Già dalla copertina colpisce lo stile dei disegni, dinamici e inquieti come i sentimenti contrastanti dei protagonisti. Dichiaratamente ispiratasi a Taiyō Matsumoto, l’autrice mostra un tratto grafico estroso, deciso e spigoloso, con personaggi dall’anatomia espressiva al limite del caricaturale che si muovono entro prospettive oblique ed esageratamente deformate. I colori (mutuati dalla cromia delle vecchie riviste manga) sono piatti, volutamente spenti e, uniti all’uso essenziale dei retini, donano un sapore vintage al contesto. Gli sfondi hanno un taglio realistico e particolareggiato (con lampi surreali) ma al contempo fresco, immediato e privo di orpelli. La stessa struttura delle tavole, quasi mai simmetrica e ordinata, segue il ritmo del racconto con una certa libertà compositiva e con le vignette incorniciate da una marcata linea nera.

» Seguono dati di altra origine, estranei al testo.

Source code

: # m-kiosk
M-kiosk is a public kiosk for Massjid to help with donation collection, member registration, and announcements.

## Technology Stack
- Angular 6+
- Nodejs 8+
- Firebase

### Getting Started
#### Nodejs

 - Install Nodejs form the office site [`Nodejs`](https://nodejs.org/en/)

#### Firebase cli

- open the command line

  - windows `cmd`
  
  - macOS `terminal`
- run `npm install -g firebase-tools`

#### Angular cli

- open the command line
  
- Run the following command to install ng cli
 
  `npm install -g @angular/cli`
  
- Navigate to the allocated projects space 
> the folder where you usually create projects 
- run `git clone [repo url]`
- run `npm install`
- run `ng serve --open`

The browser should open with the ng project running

Il volume Bao Publishing si presenta con la consueta impeccabile cura tipografica della casa editrice milanese. Al prezzo di 20,00€ abbiamo fra le mani un bel tomo di 200 pagine in formato 15x21, copertina satinata con inserti traslucidi e alette, rilegatura con cuciture a filo, carta bianca da 140 grammi che esalta la bellezza delle tavole a colori.